Where there were many significant shortcomings in the domestic legislation in the country of destination and where allegations of serious abuses had been made in independent reports from numerous sources, the benefit of the doubt should be granted to an individual seeking protection.
The Government had obtained only informal declarations from the Chinese authorities that the applicant’s human rights would be respected. It had not sought any diplomatic assurances such as to allow the Court to evaluate whether such assurances would offer in practice a sufficient guarantee that the applicant would be protected against the risk of ill‑treatment.
Consequently, having regard to the parties’ submissions and the various reports by United Nations bodies and other organisations, to which the Court attached considerable weight, the extent to which torture and other forms of ill-treatment were credibly and consistently reported to be used in Chinese detention facilities and penitentiaries could be equated to the existence of a general situation of violence.
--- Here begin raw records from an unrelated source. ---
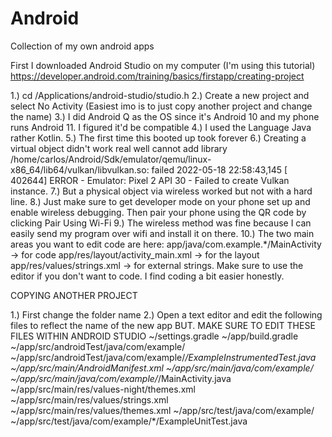 # Android
Collection of my own android apps

First I downloaded Android Studio on my computer
(I'm using this tutorial)
https://developer.android.com/training/basics/firstapp/creating-project

1.) cd /Applications/android-studio/studio.h
2.) Create a new project and select No Activity (Easiest imo is to just copy another project and change the name)
3.) I did Android Q as the OS since it's Android 10 and my phone runs Android 11. I figured it'd be compatible
4.) I used the Language Java rather Kotlin.
5.) The first time this booted up took forever
6.) Creating a virtual object didn't work real well
cannot add library /home/carlos/Android/Sdk/emulator/qemu/linux-x86_64/lib64/vulkan/libvulkan.so: failed 
2022-05-18 22:58:43,145 [ 402644]  ERROR -       Emulator: Pixel 2 API 30 - Failed to create Vulkan instance.
7.) But a physical object via wireless worked but not with a hard line.
8.) Just make sure to get developer mode on your phone set up and enable wireless debugging. Then pair your phone using the QR code
by clicking Pair Using Wi-Fi
9.) The wireless method was fine because I can easily send my program over wifi and install it on there.
10.) The two main areas you want to edit code are here:
app/java/com.example.*/MainActivity -> for code
app/res/layout/activity_main.xml -> for the layout
app/res/values/strings.xml -> for external strings. Make sure to use the editor if you don't want to code. I find coding a bit easier honestly.


COPYING ANOTHER PROJECT

1.) First change the folder name
2.) Open a text editor and edit the following files to reflect the name of the new app
BUT. MAKE SURE TO EDIT THESE FILES WITHIN ANDROID STUDIO
~/settings.gradle
~/app/build.gradle
~/app/src/androidTest/java/com/example/
~/app/src/androidTest/java/com/example/*/ExampleInstrumentedTest.java
~/app/src/main/AndroidManifest.xml
~/app/src/main/java/com/example/
~/app/src/main/java/com/example/*/MainActivity.java
~/app/src/main/res/values-night/themes.xml
~/app/src/main/res/values/strings.xml
~/app/src/main/res/values/themes.xml
~/app/src/test/java/com/example/
~/app/src/test/java/com/example/*/ExampleUnitTest.java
Thereby the applicant was relieved from showing specific personal grounds of fear, it being enough that it was established that, upon extradition, he would be placed in a Chinese detention centre or penitentiary where, the Court concluded, he would face a real risk of ill-treatment.
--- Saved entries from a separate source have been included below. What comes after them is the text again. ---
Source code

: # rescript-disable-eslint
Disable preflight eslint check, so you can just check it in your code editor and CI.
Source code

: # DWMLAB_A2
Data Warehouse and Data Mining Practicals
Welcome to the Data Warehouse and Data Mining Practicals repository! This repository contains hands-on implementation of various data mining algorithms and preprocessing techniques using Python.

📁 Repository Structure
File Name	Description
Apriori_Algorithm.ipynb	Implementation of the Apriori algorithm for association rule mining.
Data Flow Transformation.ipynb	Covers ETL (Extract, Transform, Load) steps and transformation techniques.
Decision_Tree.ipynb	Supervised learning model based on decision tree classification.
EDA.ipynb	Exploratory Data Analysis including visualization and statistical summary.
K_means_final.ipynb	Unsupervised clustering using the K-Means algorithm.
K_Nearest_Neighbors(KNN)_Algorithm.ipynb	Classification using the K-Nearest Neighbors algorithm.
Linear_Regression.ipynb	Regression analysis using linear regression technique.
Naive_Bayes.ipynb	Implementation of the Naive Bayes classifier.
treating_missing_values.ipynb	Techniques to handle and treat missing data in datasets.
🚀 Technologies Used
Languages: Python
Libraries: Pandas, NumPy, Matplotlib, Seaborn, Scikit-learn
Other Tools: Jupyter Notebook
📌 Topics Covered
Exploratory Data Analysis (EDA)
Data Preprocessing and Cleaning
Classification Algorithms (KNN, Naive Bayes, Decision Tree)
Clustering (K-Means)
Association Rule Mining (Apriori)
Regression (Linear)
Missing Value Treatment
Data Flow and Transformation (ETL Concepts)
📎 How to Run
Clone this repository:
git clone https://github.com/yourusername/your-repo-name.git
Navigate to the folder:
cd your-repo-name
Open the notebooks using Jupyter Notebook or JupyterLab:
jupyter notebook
Conclusion : extradition would constitute a violation (unanimously).
Article 5 § 1 (f): The applicant‘s detention as of 6 August 2017 had been ordered with a view to his extradition from Poland. The first period lasted less than one year until the Court of Appeal’s decision on 26 July 2018. The simultaneous extradition and asylum proceedings had been pursued by the authorities with due diligence.
The same was not true in respect of the period from 26 July 2018 to present. The Supreme Court had delivered its judgment on 1 October 2020 after a year and four months – after a total period of detention of three years and two months
Consequently, having regard to the nature of the extradition proceedings, whose aim was to ensure that the prosecution of the applicant would be pursued in another State, and the unjustified delays in the proceedings, the applicant’s detention had not been “lawful”.
Conclusion : violation (unanimously).
Rule 39: The indications made to the Government to remain in force until the present judgment becomes final or until the Court takes a further decision in this regard.
Article 41: EUR 6,000 in respect of non-pecuniary damage. Claim in respect of pecuniary damage dismissed.
(See also Sufi and Elmi v. the United Kingdom , 8319/07 and 11449/07, 28 June 2011, Legal summary ; Harkins and Edwards v. the United Kingdom , 9146/07 and 32650/07, 17 January 2012, Legal summary ; Othman (Abu Qatada) v. the United Kingdom , 8139/09, 17 January 2012, Legal summary ; J.K. and Others v. Sweden [GC], 59166/12, 23 August 2016, Legal summary ; Khasanov and Rakhmanov v. Russia [GC], 28492/15 and 49975/15, 29 April 2022, Legal summary )
© Council of Europe/European Court of Human Rights This summary by the Registry does not bind the Court.